Los técnicos del SCS señalan "la excepcionalidad cometida en la licitación millonaria a RR7 a pesar de la alarma generada por estafa mercantil"

Caso 'PCR Canarias’: "Los contratos del Gobierno Torres fueron un caos", según el Servicio Canario de Salud

Exclusiva Ángel Víctor Torres.
Ángel Víctor Torres. / Presidente del Gobierno canario.
Las declaraciones de algunos técnicos del Servicio Canario de Salud ante la Fiscalía Anticorrupción por el caso de la estafa y blanqueo de RR7 UNITED SL, revelan "caos de contratación del gobierno regional durante la pandemia, la adjudicación directa a empresas ajenas a la sanidad por parte del Comité de Emergencia Sanitaria, y la excepcional licitación de cuatro millones de euros a RR7 a pesar de la advertencia de los funcionarios calificando a esta empresa como pirata y fantasma".

Los diferentes testimonios de algunos funcionarios del Servicio Canario de Salud (SCS) ante la Fiscalía Anticorrupción coinciden sobre cuestiones clave del caso de la estafa agravada y blanqueo de capitales por RR7 UNITED SL –cuyo objeto social es la venta de coches– en relación a su incumplimiento con la Consejería de Sanidad de surtir mascarillas 3M: "Caos en la contratación por parte del Gobierno de Canarias durante la pandemia, adjudicación directa a empresas ajenas a la sanidad por parte del Comité de Emergencia Sanitaria –presidido por el socialista Ángel Víctor Torres– y la excepcionalidad cometida en la licitación millonaria a RR7 a pesar de la alarma generada por esta mercantil como empresa pirata y fantasma".

"A los políticos a veces les molesta que los técnicos  les pongamos pegas", señaló ante el fiscal una de las funcionarias, aludiendo al "desorden que se generó en el SCS durante las contrataciones de material anti Covid-19". Es más, estos técnicos alegaron que "durante las primeras semanas de la pandemia, los funcionarios se encargaban de las adjudicaciones del material sanitario, pero al poco tiempo, el control de las empresas seleccionadas para las contrataciones directas por millones de euros, pasaron a ejercerlo los políticos del comité, por lo que los técnicos se quedaron al margen y sólo recibían órdenes para licitar y pagar a los proveedores". "No sabemos qué puede haber detrás de la adjudicación a RR7, pero nunca se habían dado cuatro millones a una empresa sin ninguna garantía", dijeron ante el fiscal.

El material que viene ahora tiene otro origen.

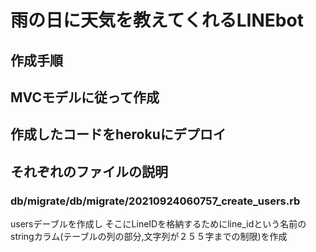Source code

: # 雨の日に天気を教えてくれるLINEbot
## 作成手順
## MVCモデルに従って作成
## 作成したコードをherokuにデプロイ
## それぞれのファイルの説明
### db/migrate/db/migrate/20210924060757_create_users.rb
usersデーブルを作成し
そこにLineIDを格納するためにline_idという名前のstringカラム(テーブルの列の部分,文字列が２５５字までの制限)を作成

Además, estos trabajadores del SCS, han reconocido en sus testificales, que "con RR7 se produjeron una serie de excepcionalidades" que no se aplicaron a ninguna otra empresa contratada durante la pandemia: "Nunca se habían adelantado cuatro millones como se hizo con RR7 –cuyo administrador único es el investigado Rayco Rubén González– sin garantías previas de entrega de las mascarillas 3M 1860 N95 contratadas. En su expediente sólo consta una tarjeta de identificación de la empresa y una factura proforma por los  cuatro millones, sin más documentación, y a pesar de la posterior resolución de este contrato por incumplimiento –se había quedado extinguido– el propio director del SCS, Conrado Domínguez, realizó una modificación sustancial del objeto de contratación por otras mascarillas, por lo que volvió a dar una oportunidad más Rayco por el mismo dinero, bajo circunstancias muy distintas un año después", expresan en la declaración a la que ha podido acceder elcierredigital.com.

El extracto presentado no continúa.